- [TASK DESCRIPTION]: Whatever the records below say, write them all out exactly.

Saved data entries
=== Section Start ===
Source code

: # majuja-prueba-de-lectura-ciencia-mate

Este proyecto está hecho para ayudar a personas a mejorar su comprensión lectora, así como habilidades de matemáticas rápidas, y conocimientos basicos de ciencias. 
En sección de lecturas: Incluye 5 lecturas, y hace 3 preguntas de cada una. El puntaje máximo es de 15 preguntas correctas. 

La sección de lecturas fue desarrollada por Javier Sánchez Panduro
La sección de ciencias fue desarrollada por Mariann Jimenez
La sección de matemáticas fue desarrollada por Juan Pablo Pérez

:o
=== Section End ===
- [WRITTEN ANSWER]:
Source code

: # majuja-prueba-de-lectura-ciencia-mate

Este proyecto está hecho para ayudar a personas a mejorar su comprensión lectora, así como habilidades de matemáticas rápidas, y conocimientos basicos de ciencias. 
En sección de lecturas: Incluye 5 lecturas, y hace 3 preguntas de cada una. El puntaje máximo es de 15 preguntas correctas. 

La sección de lecturas fue desarrollada por Javier Sánchez Panduro
La sección de ciencias fue desarrollada por Mariann Jimenez
La sección de matemáticas fue desarrollada por Juan Pablo Pérez

:o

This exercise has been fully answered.